#### [RECORDS FOR THE EXERCISE]
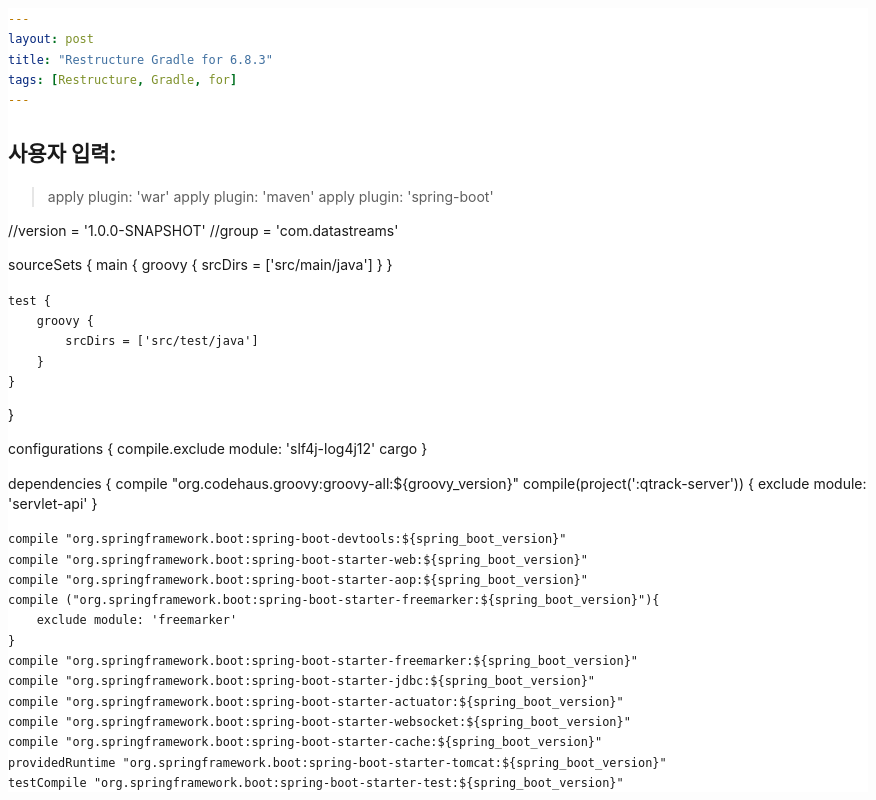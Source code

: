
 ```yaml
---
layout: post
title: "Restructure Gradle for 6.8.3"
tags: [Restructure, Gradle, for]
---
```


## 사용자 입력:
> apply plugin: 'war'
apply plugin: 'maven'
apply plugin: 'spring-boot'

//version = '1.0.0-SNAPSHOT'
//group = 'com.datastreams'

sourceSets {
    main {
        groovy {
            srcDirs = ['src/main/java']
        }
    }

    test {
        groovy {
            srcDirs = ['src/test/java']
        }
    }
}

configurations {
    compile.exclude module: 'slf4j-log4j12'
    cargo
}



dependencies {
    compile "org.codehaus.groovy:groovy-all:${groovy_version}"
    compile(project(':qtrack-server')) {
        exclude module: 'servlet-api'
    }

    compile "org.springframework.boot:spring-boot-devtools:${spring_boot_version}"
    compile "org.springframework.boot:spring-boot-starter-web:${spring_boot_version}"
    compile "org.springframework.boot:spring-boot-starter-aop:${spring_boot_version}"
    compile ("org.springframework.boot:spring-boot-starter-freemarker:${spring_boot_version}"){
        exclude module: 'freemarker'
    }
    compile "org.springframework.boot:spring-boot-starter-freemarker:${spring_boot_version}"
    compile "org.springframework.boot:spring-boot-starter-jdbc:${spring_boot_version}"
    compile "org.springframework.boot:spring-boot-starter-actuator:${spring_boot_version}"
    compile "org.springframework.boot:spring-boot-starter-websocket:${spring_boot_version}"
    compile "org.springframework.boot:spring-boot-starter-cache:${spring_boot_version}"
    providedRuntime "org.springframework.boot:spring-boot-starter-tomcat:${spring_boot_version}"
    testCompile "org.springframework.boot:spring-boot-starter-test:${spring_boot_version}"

--

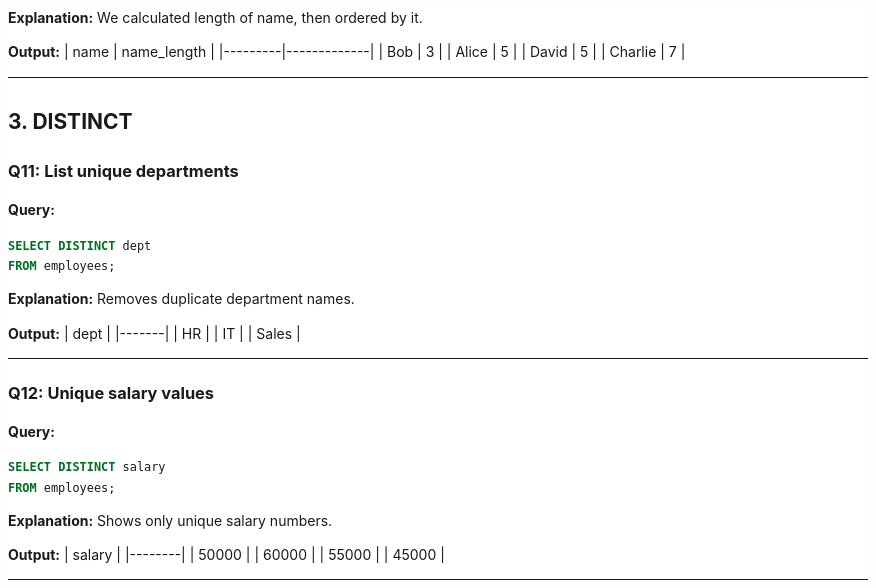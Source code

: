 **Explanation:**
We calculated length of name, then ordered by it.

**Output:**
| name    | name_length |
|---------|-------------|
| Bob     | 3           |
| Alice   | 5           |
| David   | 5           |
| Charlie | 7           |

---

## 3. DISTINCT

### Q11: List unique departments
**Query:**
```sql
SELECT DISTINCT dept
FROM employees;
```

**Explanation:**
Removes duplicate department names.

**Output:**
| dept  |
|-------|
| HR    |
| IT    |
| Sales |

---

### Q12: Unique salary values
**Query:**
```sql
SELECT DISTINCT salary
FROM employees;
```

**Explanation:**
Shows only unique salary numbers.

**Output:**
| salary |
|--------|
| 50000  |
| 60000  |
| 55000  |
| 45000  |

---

---

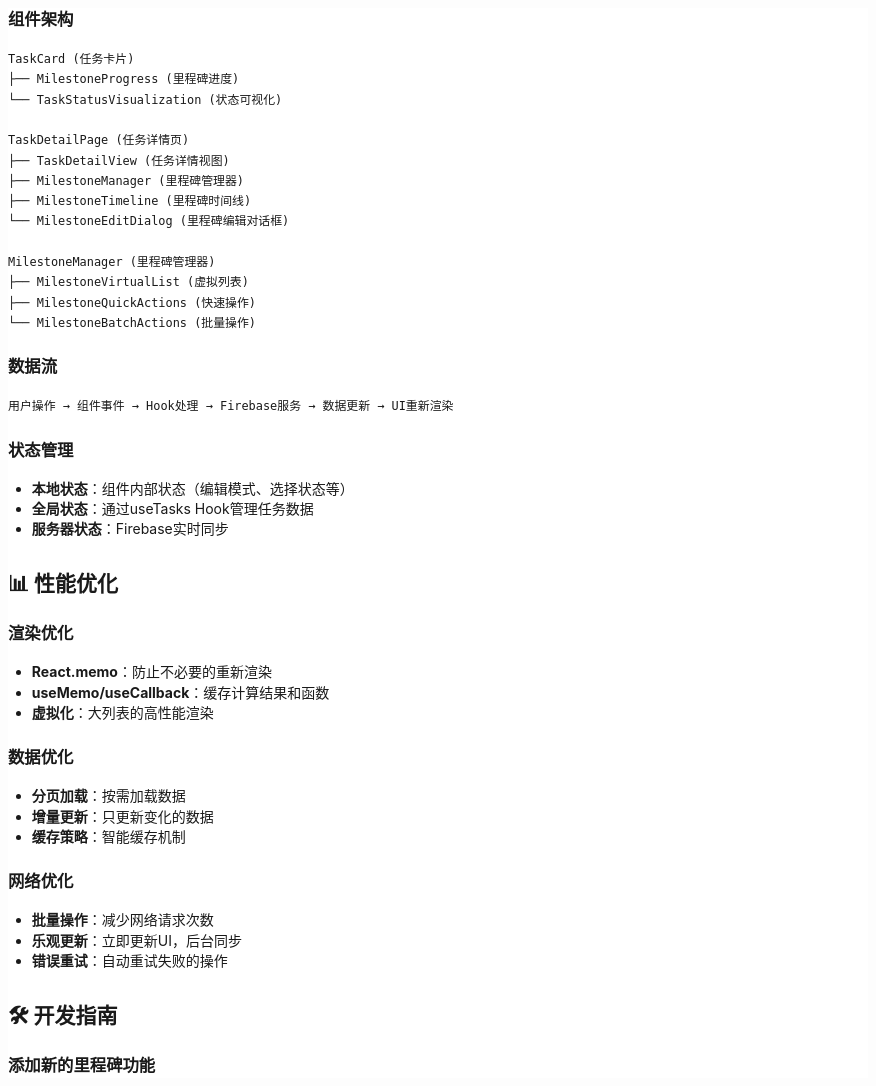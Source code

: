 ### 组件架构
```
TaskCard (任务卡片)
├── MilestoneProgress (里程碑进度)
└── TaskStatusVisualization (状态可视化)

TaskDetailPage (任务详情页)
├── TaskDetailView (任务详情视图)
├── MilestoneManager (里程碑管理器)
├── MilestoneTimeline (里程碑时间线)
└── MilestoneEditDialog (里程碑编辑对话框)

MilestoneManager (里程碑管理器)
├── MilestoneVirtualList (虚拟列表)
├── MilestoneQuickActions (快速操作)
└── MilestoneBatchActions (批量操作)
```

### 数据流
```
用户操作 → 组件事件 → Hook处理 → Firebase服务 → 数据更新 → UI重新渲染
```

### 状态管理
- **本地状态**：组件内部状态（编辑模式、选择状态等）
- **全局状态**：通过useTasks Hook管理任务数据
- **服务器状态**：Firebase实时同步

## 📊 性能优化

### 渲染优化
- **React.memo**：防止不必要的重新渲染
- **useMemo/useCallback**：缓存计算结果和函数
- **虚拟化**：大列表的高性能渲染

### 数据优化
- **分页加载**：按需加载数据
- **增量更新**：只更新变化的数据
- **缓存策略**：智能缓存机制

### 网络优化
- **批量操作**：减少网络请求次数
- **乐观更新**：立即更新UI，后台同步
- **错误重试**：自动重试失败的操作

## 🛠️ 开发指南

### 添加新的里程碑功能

#### [REQUIREMENT]
Write down, word for word, the lines above from the one containing "- **useMemo/useCallback**：缓存计算结果和函数" through the one containing "### 添加新的里程碑功能", both ends included.

#### [ANSWER SPACE]
- **useMemo/useCallback**：缓存计算结果和函数
- **虚拟化**：大列表的高性能渲染

### 数据优化
- **分页加载**：按需加载数据
- **增量更新**：只更新变化的数据
- **缓存策略**：智能缓存机制

### 网络优化
- **批量操作**：减少网络请求次数
- **乐观更新**：立即更新UI，后台同步
- **错误重试**：自动重试失败的操作

## 🛠️ 开发指南

### 添加新的里程碑功能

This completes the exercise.